We are seeing a spike in COVID-19 cases. What are your thoughts on the virus, and would you consider a mask mandate?

Clemons: We know COVID is real. My son had it and he was off work for three months with it. It’s a serious issue that we are facing, and this virus is very dangerous. We’ve got to take all the precautionary measures we can not to contract this. I would encourage everyone, if you are in a public place, social event or restaurant, I would seriously consider wearing a mask if you don’t wear one. It’s going to protect you, but we need to make sure we are protecting our citizens, especially our elderly and those who have underlying conditions; they are more prone to catch this. We’ve got to take this seriously and we’ve got to follow the CDC guidelines and the governor’s Safer at Home Orders. So, that’s something we got to look at down the road to make sure everybody is safe.

Would you consider requiring masks at the courthouse if these trends continue?

Clemons: I would consider that, but what I would want to do before making that decision is sit down with all the elected officials and work it out with them. Put our heads together. I wouldn’t want to make a decision on me because I want to make sure it’s the right decision for all the people of Cullman County. I think that is important.
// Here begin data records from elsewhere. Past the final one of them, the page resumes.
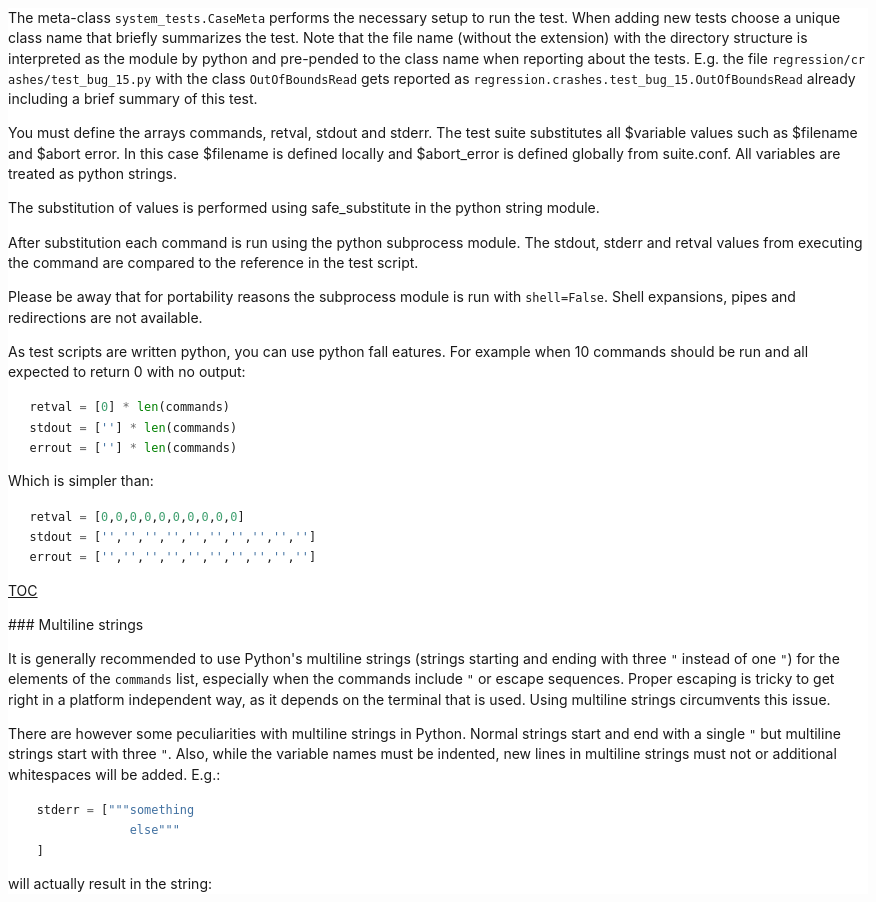 The meta-class `system_tests.CaseMeta` performs the necessary setup to
run the test. When adding new tests choose a unique class name
that briefly summarizes the test. Note that the file name (without the
extension) with the directory structure is interpreted as the module by python
and pre-pended to the class name when reporting about the tests. E.g. the file
`regression/crashes/test_bug_15.py` with the class `OutOfBoundsRead` gets
reported as `regression.crashes.test_bug_15.OutOfBoundsRead` already including
a brief summary of this test.

You must define the arrays commands, retval, stdout and stderr.  The test suite
substitutes all $variable values such as $filename and $abort error.
In this case $filename is defined locally and $abort_error is defined globally from suite.conf.
All variables are treated as python strings.

The substitution of values is performed using safe_substitute in the python string module.

After substitution each command is run using the python subprocess module.
The stdout, stderr and retval values from executing the command are compared to
the reference in the test script.

Please be away that for portability reasons the subprocess module is run
with `shell=False`.  Shell expansions, pipes and redirections are not available.

As test scripts are written python, you can use python fall eatures.  For example
when 10 commands should be run and all expected to return 0 with no output:

```python
   retval = [0] * len(commands)
   stdout = [''] * len(commands)
   errout = [''] * len(commands)
```
Which is simpler than:

```python
   retval = [0,0,0,0,0,0,0,0,0,0] 
   stdout = ['','','','','','','','','',''] 
   errout = ['','','','','','','','','','']
```

[TOC](#TOC)
<div id="multiline-strings"/>
### Multiline strings

It is generally recommended to use Python's multiline strings (strings starting
and ending with three `"` instead of one `"`) for the elements of the `commands`
list, especially when the commands include `"` or escape sequences. Proper
escaping is tricky to get right in a platform independent way, as it depends on
the terminal that is used. Using multiline strings circumvents this issue.

There are however some peculiarities with multiline strings in Python. Normal
strings start and end with a single `"` but multiline strings start with three
`"`. Also, while the variable names must be indented, new lines in multiline
strings must not or additional whitespaces will be added. E.g.:

```python
    stderr = ["""something
                 else"""
    ]
```
will actually result in the string:
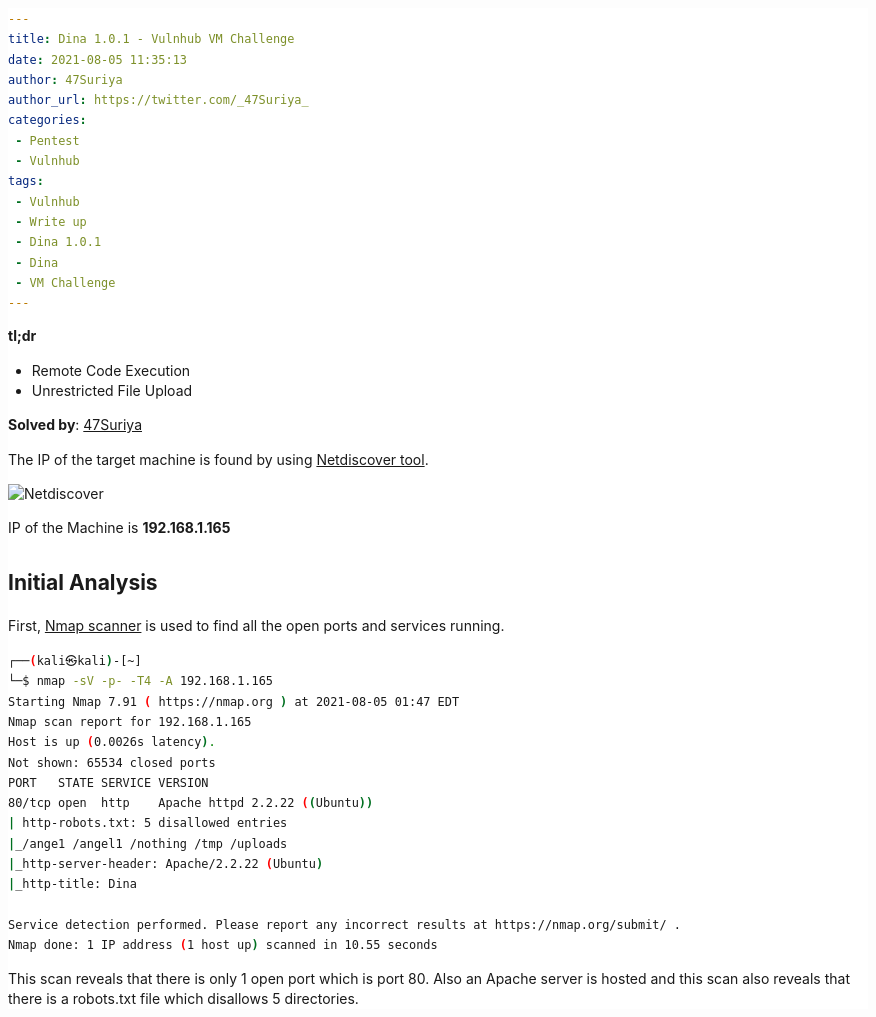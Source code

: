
 ```yaml
---
title: Dina 1.0.1 - Vulnhub VM Challenge
date: 2021-08-05 11:35:13
author: 47Suriya
author_url: https://twitter.com/_47Suriya_
categories:
 - Pentest 
 - Vulnhub
tags:
 - Vulnhub
 - Write up
 - Dina 1.0.1
 - Dina 
 - VM Challenge
---
```


**tl;dr**

+ Remote Code Execution
+ Unrestricted File Upload



**Solved by**: [47Suriya](https://twitter.com/_47Suriya_) 

The IP of the target machine is found by using [Netdiscover tool](https://github.com/alexxy/netdiscover).

![Netdiscover](0.png)

IP of the Machine is **192.168.1.165**

## Initial Analysis 

First, [Nmap scanner](https://github.com/nmap/nmap) is used to find all the open ports and services running. 

```bash
┌──(kali㉿kali)-[~]
└─$ nmap -sV -p- -T4 -A 192.168.1.165
Starting Nmap 7.91 ( https://nmap.org ) at 2021-08-05 01:47 EDT
Nmap scan report for 192.168.1.165
Host is up (0.0026s latency).
Not shown: 65534 closed ports
PORT   STATE SERVICE VERSION
80/tcp open  http    Apache httpd 2.2.22 ((Ubuntu))
| http-robots.txt: 5 disallowed entries 
|_/ange1 /angel1 /nothing /tmp /uploads
|_http-server-header: Apache/2.2.22 (Ubuntu)
|_http-title: Dina

Service detection performed. Please report any incorrect results at https://nmap.org/submit/ .
Nmap done: 1 IP address (1 host up) scanned in 10.55 seconds

```
This scan reveals that there is only 1 open port which is port 80. Also an Apache server is hosted and this scan also reveals that there is a robots.txt file which disallows 5 directories.
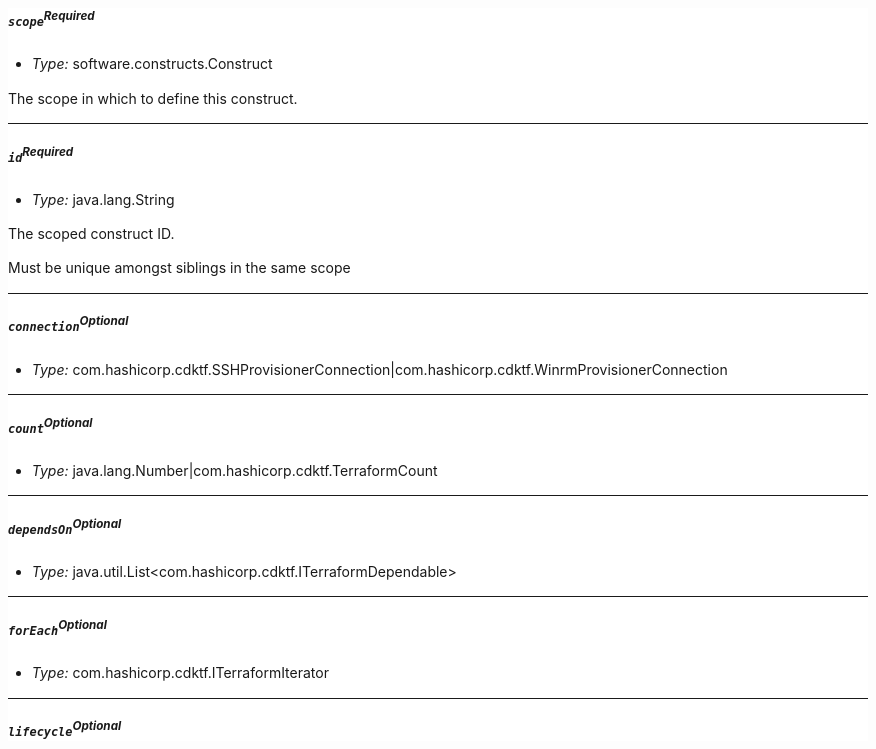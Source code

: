 
##### `scope`<sup>Required</sup> <a name="scope" id="@cdktf/provider-gitlab.groupDependencyProxy.GroupDependencyProxy.Initializer.parameter.scope"></a>

- *Type:* software.constructs.Construct

The scope in which to define this construct.

---

##### `id`<sup>Required</sup> <a name="id" id="@cdktf/provider-gitlab.groupDependencyProxy.GroupDependencyProxy.Initializer.parameter.id"></a>

- *Type:* java.lang.String

The scoped construct ID.

Must be unique amongst siblings in the same scope

---

##### `connection`<sup>Optional</sup> <a name="connection" id="@cdktf/provider-gitlab.groupDependencyProxy.GroupDependencyProxy.Initializer.parameter.connection"></a>

- *Type:* com.hashicorp.cdktf.SSHProvisionerConnection|com.hashicorp.cdktf.WinrmProvisionerConnection

---

##### `count`<sup>Optional</sup> <a name="count" id="@cdktf/provider-gitlab.groupDependencyProxy.GroupDependencyProxy.Initializer.parameter.count"></a>

- *Type:* java.lang.Number|com.hashicorp.cdktf.TerraformCount

---

##### `dependsOn`<sup>Optional</sup> <a name="dependsOn" id="@cdktf/provider-gitlab.groupDependencyProxy.GroupDependencyProxy.Initializer.parameter.dependsOn"></a>

- *Type:* java.util.List<com.hashicorp.cdktf.ITerraformDependable>

---

##### `forEach`<sup>Optional</sup> <a name="forEach" id="@cdktf/provider-gitlab.groupDependencyProxy.GroupDependencyProxy.Initializer.parameter.forEach"></a>

- *Type:* com.hashicorp.cdktf.ITerraformIterator

---

##### `lifecycle`<sup>Optional</sup> <a name="lifecycle" id="@cdktf/provider-gitlab.groupDependencyProxy.GroupDependencyProxy.Initializer.parameter.lifecycle"></a>
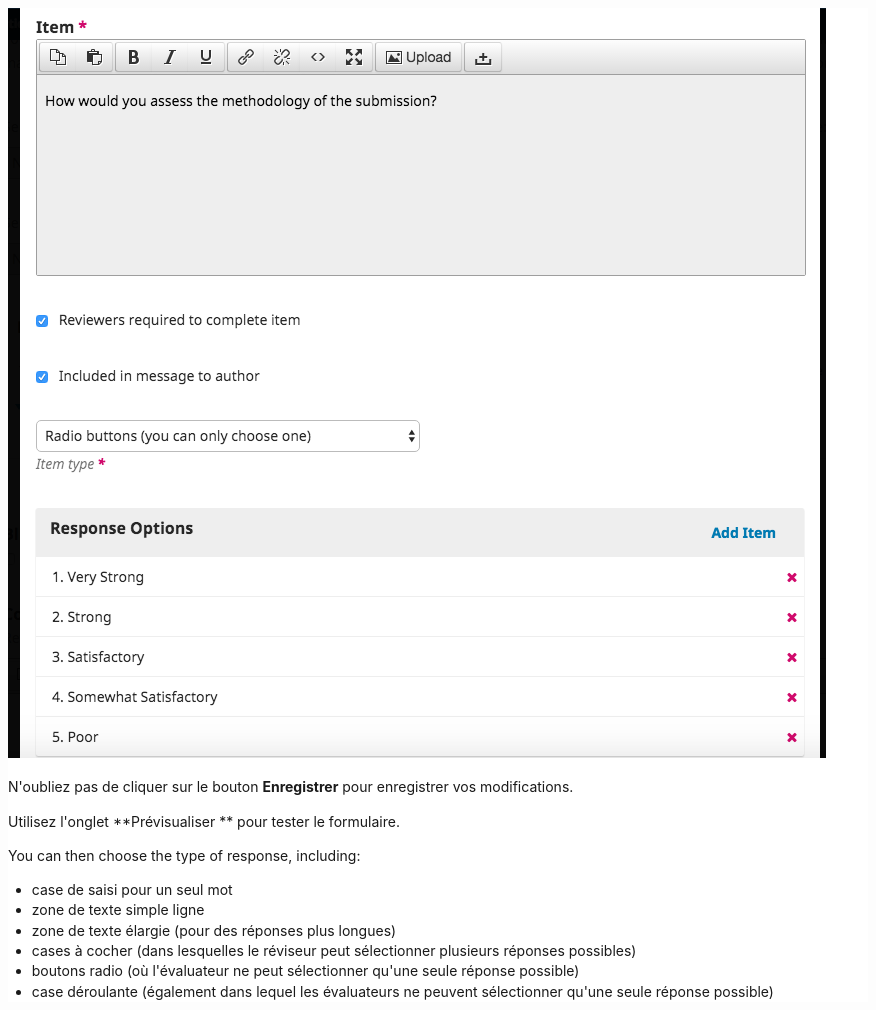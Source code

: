 ![OJS 3.3 review form edit menu and response options.](./assets/learning-ojs-3-settings-workflow-settings-review-create-items.png)

N'oubliez pas de cliquer sur le bouton **Enregistrer** pour enregistrer vos modifications.

Utilisez l'onglet **Prévisualiser ** pour tester le formulaire.

You can then choose the type of response, including:

* case de saisi pour un seul mot
* zone de texte simple ligne
* zone de texte élargie  (pour des réponses plus longues)
* cases à cocher (dans lesquelles le réviseur peut sélectionner plusieurs réponses possibles)
* boutons radio (où l'évaluateur ne peut sélectionner qu'une seule réponse possible)
* case déroulante (également dans lequel les évaluateurs ne peuvent sélectionner qu'une seule réponse possible)
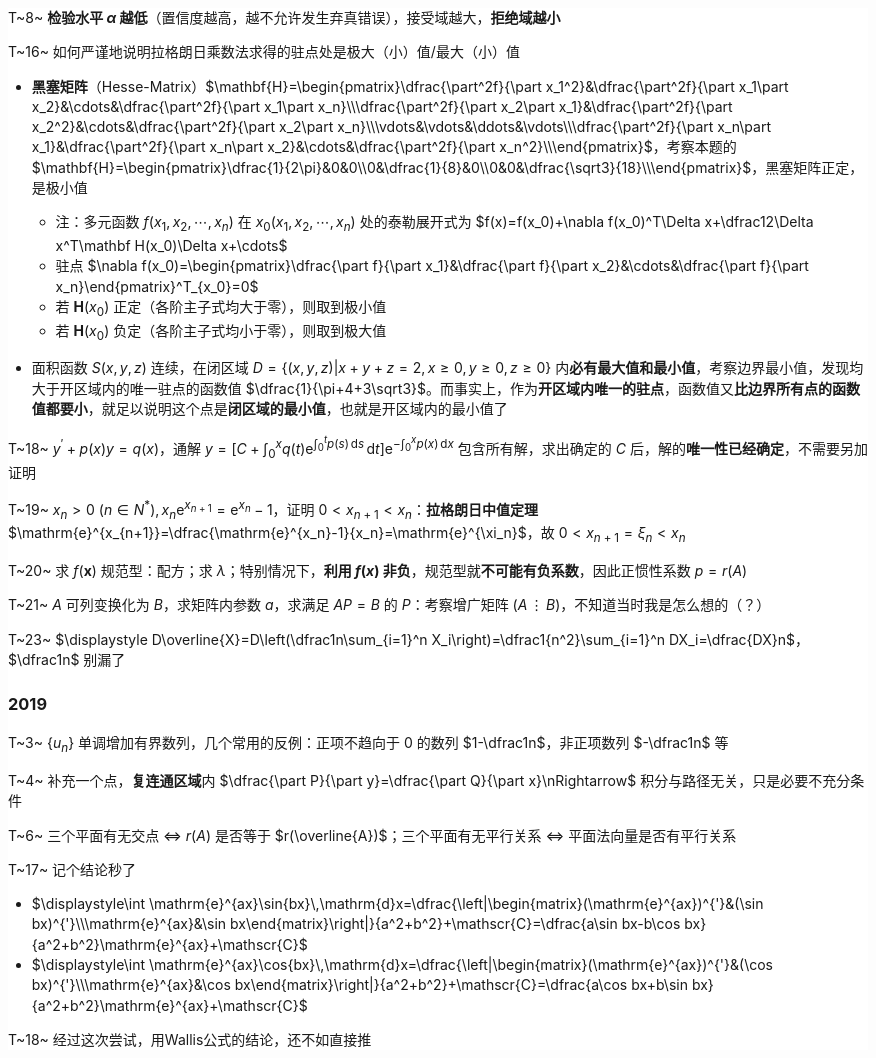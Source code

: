 T~8~ **检验水平 $\alpha$ 越低**（置信度越高，越不允许发生弃真错误），接受域越大，**拒绝域越小**

T~16~ 如何严谨地说明拉格朗日乘数法求得的驻点处是极大（小）值/最大（小）值

* **黑塞矩阵**（Hesse-Matrix）$\mathbf{H}=\begin{pmatrix}\dfrac{\part^2f}{\part x_1^2}&\dfrac{\part^2f}{\part x_1\part x_2}&\cdots&\dfrac{\part^2f}{\part x_1\part x_n}\\\dfrac{\part^2f}{\part x_2\part x_1}&\dfrac{\part^2f}{\part x_2^2}&\cdots&\dfrac{\part^2f}{\part x_2\part x_n}\\\vdots&\vdots&\ddots&\vdots\\\dfrac{\part^2f}{\part x_n\part x_1}&\dfrac{\part^2f}{\part x_n\part x_2}&\cdots&\dfrac{\part^2f}{\part x_n^2}\\\end{pmatrix}$，考察本题的 $\mathbf{H}=\begin{pmatrix}\dfrac{1}{2\pi}&0&0\\0&\dfrac{1}{8}&0\\0&0&\dfrac{\sqrt3}{18}\\\end{pmatrix}$，黑塞矩阵正定，是极小值
  * 注：多元函数 $f(x_1,\,x_2,\,\cdots,\,x_n)$ 在 $x_0(x_1,\,x_2,\,\cdots,\,x_n)$ 处的泰勒展开式为 $f(x)=f(x_0)+\nabla f(x_0)^T\Delta x+\dfrac12\Delta x^T\mathbf H(x_0)\Delta x+\cdots$
  * 驻点 $\nabla f(x_0)=\begin{pmatrix}\dfrac{\part f}{\part x_1}&\dfrac{\part f}{\part x_2}&\cdots&\dfrac{\part f}{\part x_n}\end{pmatrix}^T_{x_0}=0$
  * 若 $\mathbf{H}(x_0)$ 正定（各阶主子式均大于零），则取到极小值
  * 若 $\mathbf{H}(x_0)$ 负定（各阶主子式均小于零），则取到极大值

* 面积函数 $S(x,\,y,\,z)$ 连续，在闭区域 $D=\{(x,\,y,\,z)|x+y+z=2,\,x\geqslant0,\,y\geqslant0,\,z\geqslant0\}$ 内**必有最大值和最小值**，考察边界最小值，发现均大于开区域内的唯一驻点的函数值 $\dfrac{1}{\pi+4+3\sqrt3}$。而事实上，作为**开区域内唯一的驻点**，函数值又**比边界所有点的函数值都要小**，就足以说明这个点是**闭区域的最小值**，也就是开区域内的最小值了

T~18~ $y^{'}+p(x)y=q(x)$，通解 $\displaystyle y=\left[C+\int_0^xq(t)\mathrm{e}^{\int_0^tp(s)\,\mathrm{d}s}\,\mathrm{d}t\right]\mathrm{e}^{-\int_0^x p(x)\,\mathrm{d}x}$ 包含所有解，求出确定的 $C$ 后，解的**唯一性已经确定**，不需要另加证明

T~19~ $x_n>0\ (n\in N^*),\,x_n\mathrm{e}^{x_{n+1}}=\mathrm{e}^{x_n}-1$，证明 $0<x_{n+1}<x_n$：**拉格朗日中值定理** $\mathrm{e}^{x_{n+1}}=\dfrac{\mathrm{e}^{x_n}-1}{x_n}=\mathrm{e}^{\xi_n}$，故 $0<x_{n+1}=\xi_n<x_n$

T~20~ 求 $f(\boldsymbol{x})$ 规范型：配方；求 $\lambda$；特别情况下，**利用 $f(x)$ 非负**，规范型就**不可能有负系数**，因此正惯性系数 $p=r(A)$

T~21~ $A$ 可列变换化为 $B$，求矩阵内参数 $a$，求满足 $AP=B$ 的 $P$：考察增广矩阵 $(A\,\vdots\,B)$，不知道当时我是怎么想的（？）

T~23~ $\displaystyle D\overline{X}=D\left(\dfrac1n\sum_{i=1}^n X_i\right)=\dfrac1{n^2}\sum_{i=1}^n DX_i=\dfrac{DX}n$，$\dfrac1n$ 别漏了

### 2019

T~3~ $\{u_n\}$ 单调增加有界数列，几个常用的反例：正项不趋向于 $0$ 的数列 $1-\dfrac1n$，非正项数列 $-\dfrac1n$ 等

T~4~ 补充一个点，**复连通区域**内 $\dfrac{\part P}{\part y}=\dfrac{\part Q}{\part x}\nRightarrow$ 积分与路径无关，只是必要不充分条件

T~6~ 三个平面有无交点 $\Leftrightarrow$ $r(A)$ 是否等于 $r(\overline{A})$；三个平面有无平行关系 $\Leftrightarrow$ 平面法向量是否有平行关系

T~17~ 记个结论秒了

* $\displaystyle\int \mathrm{e}^{ax}\sin{bx}\,\mathrm{d}x=\dfrac{\left|\begin{matrix}(\mathrm{e}^{ax})^{'}&(\sin bx)^{'}\\\mathrm{e}^{ax}&\sin bx\end{matrix}\right|}{a^2+b^2}+\mathscr{C}=\dfrac{a\sin bx-b\cos bx}{a^2+b^2}\mathrm{e}^{ax}+\mathscr{C}$
* $\displaystyle\int \mathrm{e}^{ax}\cos{bx}\,\mathrm{d}x=\dfrac{\left|\begin{matrix}(\mathrm{e}^{ax})^{'}&(\cos bx)^{'}\\\mathrm{e}^{ax}&\cos bx\end{matrix}\right|}{a^2+b^2}+\mathscr{C}=\dfrac{a\cos bx+b\sin bx}{a^2+b^2}\mathrm{e}^{ax}+\mathscr{C}$

T~18~ 经过这次尝试，用Wallis公式的结论，还不如直接推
What impact is the pandemic having on our area seniors and the Commission on Aging?

Clemons: Those folks have a tough job, and we have great people there at the Commission on Aging. I have been talking to the director, Dusty Baker, and we are speaking almost every day trying to find a way to get our seniors out of the house and getting them involved in something. We talked about the (annual) Christmas party, but we just don’t know the danger of that facing this COVID. Hopefully, we can do the drive-in Christmas show where they can get a pass to see the lights at Sportsmans Lake.

You know, it’s devastating on them. The senior centers, that’s their family and many of them don’t have any other family. There have been several of them who have passed away and it’s just devastating. I want to be thinking every day with Dusty and the Commission on Aging to figure out ways we can get them out of the house and get them more involved.

Are there any other projects you would like to tell people about?

Clemons: I think it’s very important with our economic development and going after these grants to bring money back to Cullman County; our first responders and volunteer fire departments are very crucial in keeping us safe. I would like to work on grants for all the communities that don’t have storm shelters. There are communities that are yet to have a storm shelter. We can go after grants to utilize that money for communities that don’t have them.

If tornado sirens aren’t working, somebody is going to have to take the initiative to get them fixed. These are our citizens, and they are the most important and we have to do everything we can to keep them safe.